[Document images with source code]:
= = = = = = =

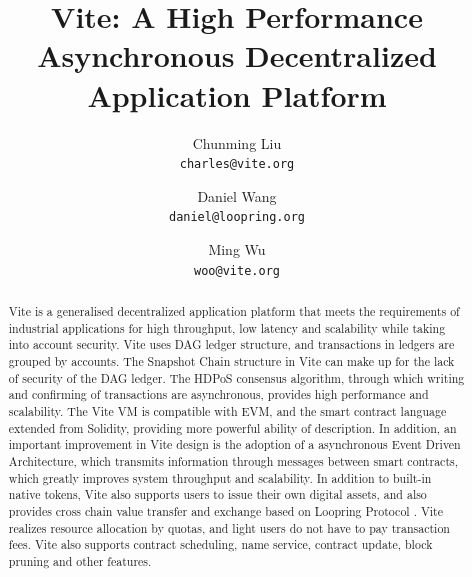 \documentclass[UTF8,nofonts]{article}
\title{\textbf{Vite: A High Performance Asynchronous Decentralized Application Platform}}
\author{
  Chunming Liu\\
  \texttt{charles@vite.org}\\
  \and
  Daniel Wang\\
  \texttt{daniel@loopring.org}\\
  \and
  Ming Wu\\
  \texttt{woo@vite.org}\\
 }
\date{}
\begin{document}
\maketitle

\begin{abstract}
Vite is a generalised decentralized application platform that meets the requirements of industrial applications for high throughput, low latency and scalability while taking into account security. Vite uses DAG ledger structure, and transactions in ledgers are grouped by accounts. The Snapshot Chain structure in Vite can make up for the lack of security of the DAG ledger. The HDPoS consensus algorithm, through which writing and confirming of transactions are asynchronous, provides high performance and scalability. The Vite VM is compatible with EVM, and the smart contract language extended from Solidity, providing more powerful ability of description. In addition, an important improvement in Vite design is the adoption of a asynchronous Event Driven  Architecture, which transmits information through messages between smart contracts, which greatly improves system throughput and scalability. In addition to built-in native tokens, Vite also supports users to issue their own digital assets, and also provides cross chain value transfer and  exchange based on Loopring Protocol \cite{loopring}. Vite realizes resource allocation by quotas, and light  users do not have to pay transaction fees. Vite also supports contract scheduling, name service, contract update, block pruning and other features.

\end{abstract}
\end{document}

= = = = = = =

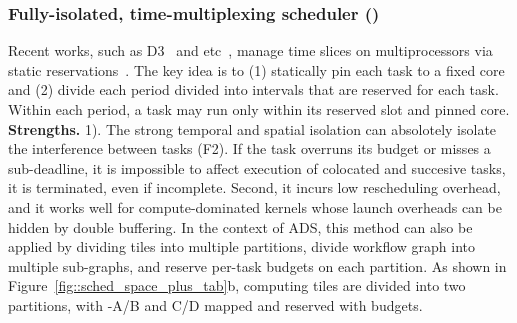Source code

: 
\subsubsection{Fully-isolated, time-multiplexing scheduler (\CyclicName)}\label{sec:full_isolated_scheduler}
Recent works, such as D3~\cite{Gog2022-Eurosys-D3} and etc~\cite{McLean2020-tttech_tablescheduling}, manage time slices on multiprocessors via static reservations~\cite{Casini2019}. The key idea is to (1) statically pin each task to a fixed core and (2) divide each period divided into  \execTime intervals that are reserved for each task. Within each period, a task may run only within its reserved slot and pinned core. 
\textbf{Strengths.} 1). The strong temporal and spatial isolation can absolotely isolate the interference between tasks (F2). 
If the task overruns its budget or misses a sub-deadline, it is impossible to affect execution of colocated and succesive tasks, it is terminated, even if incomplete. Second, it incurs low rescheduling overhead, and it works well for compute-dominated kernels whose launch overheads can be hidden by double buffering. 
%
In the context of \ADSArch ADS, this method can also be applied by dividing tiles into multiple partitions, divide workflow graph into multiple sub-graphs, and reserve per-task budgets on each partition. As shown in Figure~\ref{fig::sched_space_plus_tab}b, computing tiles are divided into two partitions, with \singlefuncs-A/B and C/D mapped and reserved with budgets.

= = = = = = =

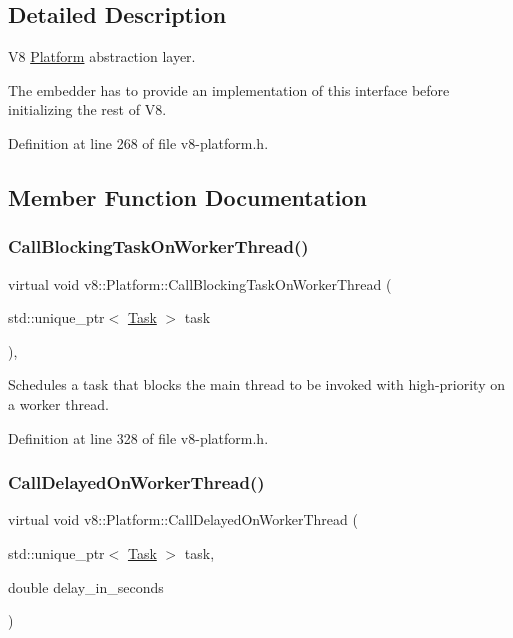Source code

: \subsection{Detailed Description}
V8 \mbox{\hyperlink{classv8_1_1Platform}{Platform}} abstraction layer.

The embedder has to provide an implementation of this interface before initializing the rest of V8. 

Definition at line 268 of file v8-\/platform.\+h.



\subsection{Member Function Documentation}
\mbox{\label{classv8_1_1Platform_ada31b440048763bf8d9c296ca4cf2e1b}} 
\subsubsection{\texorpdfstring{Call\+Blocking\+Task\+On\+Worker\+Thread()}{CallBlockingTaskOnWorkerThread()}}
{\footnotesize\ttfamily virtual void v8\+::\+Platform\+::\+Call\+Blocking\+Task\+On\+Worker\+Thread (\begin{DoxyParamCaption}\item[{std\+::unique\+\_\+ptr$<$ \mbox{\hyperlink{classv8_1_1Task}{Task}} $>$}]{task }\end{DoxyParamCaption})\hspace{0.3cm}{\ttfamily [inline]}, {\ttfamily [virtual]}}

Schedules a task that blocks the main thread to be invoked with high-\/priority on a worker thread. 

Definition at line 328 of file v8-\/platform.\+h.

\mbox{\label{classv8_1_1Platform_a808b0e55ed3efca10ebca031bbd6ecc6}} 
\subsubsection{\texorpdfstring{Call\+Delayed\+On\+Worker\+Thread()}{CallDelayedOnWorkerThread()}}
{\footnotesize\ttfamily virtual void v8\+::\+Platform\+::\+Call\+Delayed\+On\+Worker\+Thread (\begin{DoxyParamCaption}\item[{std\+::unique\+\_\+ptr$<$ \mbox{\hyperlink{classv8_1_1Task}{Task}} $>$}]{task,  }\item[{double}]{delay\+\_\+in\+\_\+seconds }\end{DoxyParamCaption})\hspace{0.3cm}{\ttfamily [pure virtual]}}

= = = = = = =

[The problem]: The lines in the entries above that carry the word "Definition" must be copied.

[Exercise solution]:
Definition at line 268 of file v8-\/platform.\+h.
Definition at line 328 of file v8-\/platform.\+h.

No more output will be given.